The sad events that took the lives of a taxi driver and a bus driver in the city of Rosario are well-known throughout the country. These events are being investigated by the courts, while the government, in a show of its “iron fist”, has sent troops from the army, the gendarmerie, the prefecture, and the federal police to the poor neighborhoods.

The widespread coverage of these unfortunate events comes on top of the daily, continuous, and omnipresent coverage of crime and violence by the hegemonic media. This agenda reinforces a one-sided scenario that keeps the population in a state of permanent tension, mistrust, and fear.

By focusing on specific incidents and occasional perpetrators, attention is diverted from the real perpetrators of these crimes and offenses, namely those who, through emotional anesthesia and cynicism, promote or accept the systematic exclusion of millions of young people from real opportunities for livelihood and human progress.

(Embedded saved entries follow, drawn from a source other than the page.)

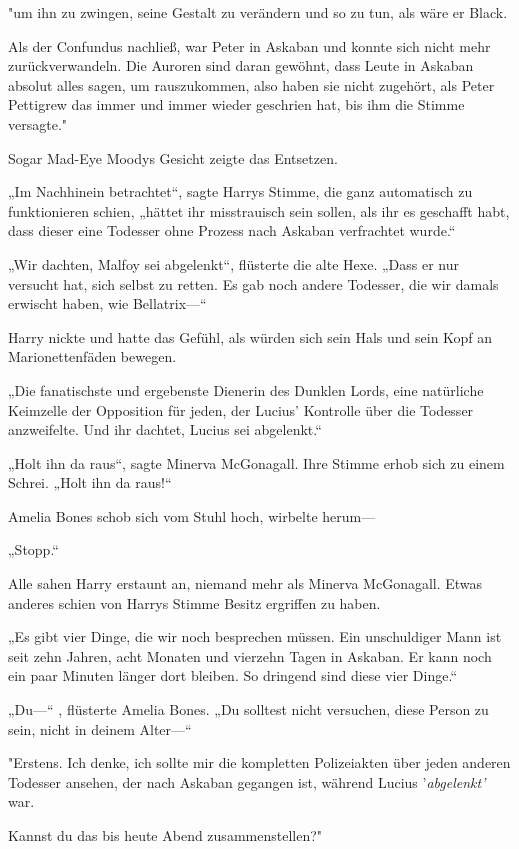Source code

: {"um ihn zu zwingen, seine Gestalt zu verändern und so zu tun, als wäre er Black.

Als der Confundus nachließ, war Peter in Askaban und konnte sich nicht mehr zurückverwandeln. Die Auroren sind daran gewöhnt, dass Leute in Askaban absolut alles sagen, um rauszukommen, also haben sie nicht zugehört, als Peter Pettigrew das immer und immer wieder geschrien hat, bis ihm die Stimme versagte."

Sogar Mad-Eye Moodys Gesicht zeigte das Entsetzen.

„Im Nachhinein betrachtet“, sagte Harrys Stimme, die ganz automatisch zu funktionieren schien, „hättet ihr misstrauisch sein sollen, als ihr es geschafft habt, dass dieser eine Todesser ohne Prozess nach Askaban verfrachtet wurde.“

„Wir dachten, Malfoy sei abgelenkt“, flüsterte die alte Hexe. „Dass er nur versucht hat, sich selbst zu retten. Es gab noch andere Todesser, die wir damals erwischt haben, wie Bellatrix—“

Harry nickte und hatte das Gefühl, als würden sich sein Hals und sein Kopf an Marionettenfäden bewegen.

„Die fanatischste und ergebenste Dienerin des Dunklen Lords, eine natürliche Keimzelle der Opposition für jeden, der Lucius' Kontrolle über die Todesser anzweifelte. Und ihr dachtet, Lucius sei abgelenkt.“

„Holt ihn da raus“, sagte Minerva McGonagall. Ihre Stimme erhob sich zu einem Schrei. „Holt ihn da raus!“

Amelia Bones schob sich vom Stuhl hoch, wirbelte herum—

„Stopp.“

Alle sahen Harry erstaunt an, niemand mehr als Minerva McGonagall. Etwas anderes schien von Harrys Stimme Besitz ergriffen zu haben.

„Es gibt vier Dinge, die wir noch besprechen müssen. Ein unschuldiger Mann ist seit zehn Jahren, acht Monaten und vierzehn Tagen in Askaban. Er kann noch ein paar Minuten länger dort bleiben. So dringend sind diese vier Dinge.“

„Du—“ , flüsterte Amelia Bones. „Du solltest nicht versuchen, diese Person zu sein, nicht in deinem Alter—“

"Erstens. Ich denke, ich sollte mir die kompletten Polizeiakten über jeden anderen Todesser ansehen, der nach Askaban gegangen ist, während Lucius '\emph{abgelenkt'} war.

Kannst du das bis heute Abend zusammenstellen?"

}
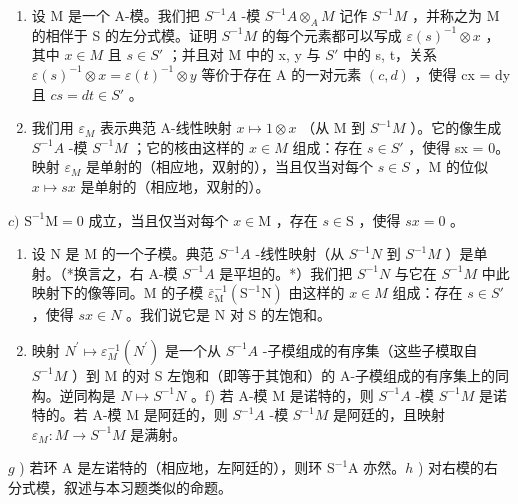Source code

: \begin{enumerate}
\def\labelenumi{\alph{enumi})}
\item
  设 M 是一个 A-模。我们把 \(S^{-1}A\) -模 \(S^{-1}A \otimes_{A} M\) 记作 \(S^{-1}M\) ，并称之为 M 的相伴于 S 的左分式模。证明 \(S^{-1}M\) 的每个元素都可以写成 \(\varepsilon(s)^{-1} \otimes x\) ，其中 \(x \in M\) 且 \(s \in S'\) ；并且对 M 中的 x, y 与 \(S'\) 中的 s, t，关系 \(\varepsilon(s)^{-1} \otimes x = \varepsilon(t)^{-1} \otimes y\) 等价于存在 A 的一对元素 \((c, d)\) ，使得 cx = dy 且 \(cs = dt \in S'\) 。
\item
  我们用 \(\varepsilon_{M}\) 表示典范 A-线性映射 \(x \mapsto 1 \otimes x\) （从 M 到 \(S^{-1}M\) ）。它的像生成 \(S^{-1}A\) -模 \(S^{-1}M\) ；它的核由这样的 \(x \in M\) 组成：存在 \(s \in S'\) ，使得 sx = 0。映射 \(\varepsilon_{M}\) 是单射的（相应地，双射的），当且仅当对每个 \(s \in S\) ，M 的位似 \(x \mapsto sx\) 是单射的（相应地，双射的）。
\end{enumerate}

\(c)\) \(\mathrm{S}^{-1}\mathrm{M} = 0\) 成立，当且仅当对每个 \(x\in \mathrm{M}\) ，存在 \(s\in \mathrm{S}\) ，使得 \(sx = 0\) 。

\begin{enumerate}
\def\labelenumi{\alph{enumi})}
\setcounter{enumi}{3}
\item
  设 N 是 M 的一个子模。典范 \(S^{-1}A\) -线性映射（从 \(S^{-1}N\) 到 \(S^{-1}M\) ）是单射。（*换言之，右 A-模 \(S^{-1}A\) 是平坦的。*）我们把 \(S^{-1}N\) 与它在 \(S^{-1}M\) 中此映射下的像等同。M 的子模 \(\bar{\varepsilon}_{\mathrm{M}}^{-1}(\mathrm{S}^{-1}\mathrm{N})\) 由这样的 \(x \in M\) 组成：存在 \(s \in S'\) ，使得 \(sx \in N\) 。我们说它是 N 对 S 的左饱和。
\item
  映射 \(N^{\prime} \mapsto \varepsilon_{M}^{-1}(N^{\prime})\) 是一个从 \(S^{-1}A\) -子模组成的有序集（这些子模取自 \(S^{-1}M\) ）到 M 的对 S 左饱和（即等于其饱和）的 A-子模组成的有序集上的同构。逆同构是 \(N \mapsto S^{-1}N\) 。f) 若 A-模 M 是诺特的，则 \(S^{-1}A\) -模 \(S^{-1}M\) 是诺特的。若 A-模 M 是阿廷的，则 \(S^{-1}A\) -模 \(S^{-1}M\) 是阿廷的，且映射 \(\varepsilon_{M}: M \to S^{-1}M\) 是满射。
\end{enumerate}

\(g\) ) 若环 A 是左诺特的（相应地，左阿廷的），则环 \(\mathrm{S}^{-1}\mathrm{A}\) 亦然。\(h\) ) 对右模的右分式模，叙述与本习题类似的命题。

In a study, Polish researcher Piotr Chomczyński argues for the idea of the “collective trajectory”, according to which drug recruiters focus on a person’s social circumstances and background to persuade them to join a gang. “I was struck by how many people in marginalized areas believe they have very few options in their lives. Continuous exposure to organized crime over a long period changes many people’s perspectives and they do not actively seek other options. This mentality is very widespread and is passed on from one generation to the next”[1].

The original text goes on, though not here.